ANTONIO BURGOS | EL RECUADRO


Restaurantes de 4 bocinas

Como sabía que voy frecuentemente a Munich a hacer un mandado, el amigo me preguntó qué me llama más la atención de aquella ciudad de la tierra de don Otto Moeckel von Friess (¡enhorabuena por sus 75 años baratilleros!). Le dije sin titubear (ni tartajear):

-- El silencio que hay en todas partes...

En Munich parece que por las calles está pasando siempre la Hermandad del Silencio. Del que hay. Lo que más me sorprende es que ves que en una parada están sesenta u ochenta personas esperando sus correspondientes tranvías, y allí no se oye una mosca. Todos en silencio. Toda la ciudad es una inmensa Madrugada de la Calle Francos cuando pasa el Silencio.

¿Y los restaurantes? Hay restaurantes bulliciosos en Munich, ciertamente. De ésos donde los tíos se ponen púos de unos macetones de cerveza que no te quiero ni contar (pero que no es Cruzcampo), todos sentados allí como en amor y compaña, en unas mesas larguísimas con unos asientos como bancos corridos, donde te sientas al lado de un señor al que no conoces absolutamente de nada.

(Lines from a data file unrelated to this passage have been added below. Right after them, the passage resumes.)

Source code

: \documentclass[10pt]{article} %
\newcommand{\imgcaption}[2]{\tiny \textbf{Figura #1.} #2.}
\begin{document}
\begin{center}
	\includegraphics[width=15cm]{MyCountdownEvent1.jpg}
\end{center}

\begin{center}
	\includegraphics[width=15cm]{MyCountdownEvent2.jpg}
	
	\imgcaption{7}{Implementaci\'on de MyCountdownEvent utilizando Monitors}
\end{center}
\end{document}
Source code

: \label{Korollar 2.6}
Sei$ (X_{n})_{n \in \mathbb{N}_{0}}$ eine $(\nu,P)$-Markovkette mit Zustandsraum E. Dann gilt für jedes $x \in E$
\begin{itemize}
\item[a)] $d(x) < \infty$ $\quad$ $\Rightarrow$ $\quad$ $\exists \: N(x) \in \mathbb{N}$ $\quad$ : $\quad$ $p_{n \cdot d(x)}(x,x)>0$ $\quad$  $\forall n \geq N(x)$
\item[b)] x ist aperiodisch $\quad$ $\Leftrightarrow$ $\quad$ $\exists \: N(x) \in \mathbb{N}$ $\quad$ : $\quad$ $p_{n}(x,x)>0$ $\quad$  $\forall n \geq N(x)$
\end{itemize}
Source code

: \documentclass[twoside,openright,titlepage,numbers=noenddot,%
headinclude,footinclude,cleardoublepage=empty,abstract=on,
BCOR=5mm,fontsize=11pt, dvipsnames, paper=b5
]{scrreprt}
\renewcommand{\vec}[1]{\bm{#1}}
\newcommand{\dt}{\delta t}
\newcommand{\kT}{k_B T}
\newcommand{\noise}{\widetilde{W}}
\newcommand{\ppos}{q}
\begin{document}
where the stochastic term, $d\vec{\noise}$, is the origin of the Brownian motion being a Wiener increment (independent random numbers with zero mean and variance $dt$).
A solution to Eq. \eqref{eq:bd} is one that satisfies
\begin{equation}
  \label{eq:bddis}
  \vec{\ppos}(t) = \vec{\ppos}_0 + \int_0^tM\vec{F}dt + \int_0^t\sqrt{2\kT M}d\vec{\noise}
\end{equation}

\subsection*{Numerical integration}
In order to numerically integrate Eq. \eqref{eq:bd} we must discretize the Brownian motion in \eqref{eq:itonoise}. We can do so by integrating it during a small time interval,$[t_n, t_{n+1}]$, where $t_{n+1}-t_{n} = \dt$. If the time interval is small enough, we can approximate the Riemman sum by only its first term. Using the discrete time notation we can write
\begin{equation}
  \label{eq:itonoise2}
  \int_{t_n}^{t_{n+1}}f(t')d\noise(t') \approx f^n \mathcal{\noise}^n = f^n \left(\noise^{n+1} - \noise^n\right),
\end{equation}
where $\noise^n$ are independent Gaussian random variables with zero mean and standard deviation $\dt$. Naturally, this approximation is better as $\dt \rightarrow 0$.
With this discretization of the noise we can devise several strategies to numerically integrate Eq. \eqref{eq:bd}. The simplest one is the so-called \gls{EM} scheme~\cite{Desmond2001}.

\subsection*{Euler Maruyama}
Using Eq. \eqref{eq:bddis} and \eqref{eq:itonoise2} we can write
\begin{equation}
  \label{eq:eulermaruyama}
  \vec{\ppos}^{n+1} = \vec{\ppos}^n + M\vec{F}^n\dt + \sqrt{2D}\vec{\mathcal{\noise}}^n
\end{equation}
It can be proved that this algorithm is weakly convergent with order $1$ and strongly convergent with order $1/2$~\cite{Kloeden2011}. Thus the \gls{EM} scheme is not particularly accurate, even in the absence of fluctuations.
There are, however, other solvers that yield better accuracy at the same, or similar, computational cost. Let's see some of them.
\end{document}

Y suena, además, en los más típicos, hasta una orquestilla bávara, así como la Banda de Tejera cuando va a tocar en la entrega de la Caseta de Oro en la Feria, pero con el tiroliro de ellos en vez de pasodobles. Bueno, pues en los más animados y bulliciosos restaurantes de Munich se puede hacer lo que no se logra en muchísimos de Sevilla:

-- ¿El qué, usted?

-- ¡Hablar!

Le temo a almorzar fuera de casa un fin de semana en este tiempo de primeras comuniones. Le recomiendo que si va a comer fuera con unos amigos, al reservar mesa donde vaya, pregunte antes si tienen ese día primeras comuniones. Como las tengan y le toque al lado una mesa larga, larga, con veinte o treinta abuelos, tíos, padres, cuñados, primos y amiguitos del comulgante, despídanse de poder hablar. Ni a chillidos. Ni a grito pelado. Saldrá usted afónico, de tanto forzar la voz para que le puedan oír entre tal algarabía. Y lo peor es que el ruido en estos restaurantes donde no se oye al que te está hablando en tu propia mesa es que todo el mundo en general, a voces, vaya partida, cada vez va gritando más, y más, y más, hasta desgañitarse, para tratar de hacerse oír.

Me río yo de la Ordenanza de Ruidos que ha sacado o va a sacar el Ayuntamiento, donde ponen las peras al cuarto a las campanas de las iglesias y a no sé a cuántas tonterías más.

¿Y el ruido de los restaurantes y de los bares? ¿Dice usted los que arman en la calle los niñatos y los ya no tan niñatos en las botellonas pijas a la puerta de los bares, o el ruido de los veladores? No, eso es lo de menos, aunque protestéis con toda razón los vecinos, querida Lourdes Valdenebro y abajofirmantes. Lo peor es el ruido que hay dentro de muchísimos restaurantes y bares, que no te deja hablar. Parece que la acústica de estos locales la ha diseñado un enemigo del dueño. Si el hombre ha podido llegar a la Luna, ¿cómo no hemos logrado acabar con el ruido de no poder hablar en muchísimos restaurantes de Sevilla? ¿Por qué el Ayuntamiento les exige rampas para los cojos, váter de minusválidos, salidas de emergencia y la biblia en pasta y no obliga a la insonorización? Ya que los sevillanos chillamos tanto, algo deberían hacer. Por ejemplo, clasificar los restaurantes no por la calidad, con tenedores, sino por el ruido de no poder hablar, con bocinas. Restaurantes de una bocina, de dos bocinas, de tres o de cuatro bocinas, según el ruido. Y enseñar a los sevillanos a aprender de la Madre y Maestra del Silencio. Como mi recordado Eduardo Osborne, que cuando le preguntó un amigo si había mandado a sus hijos a Inglaterra a aprender inglés, le dijo:

-- Inglés no sé, pero los he mandado para que por lo menos aprendan a hablar bajito.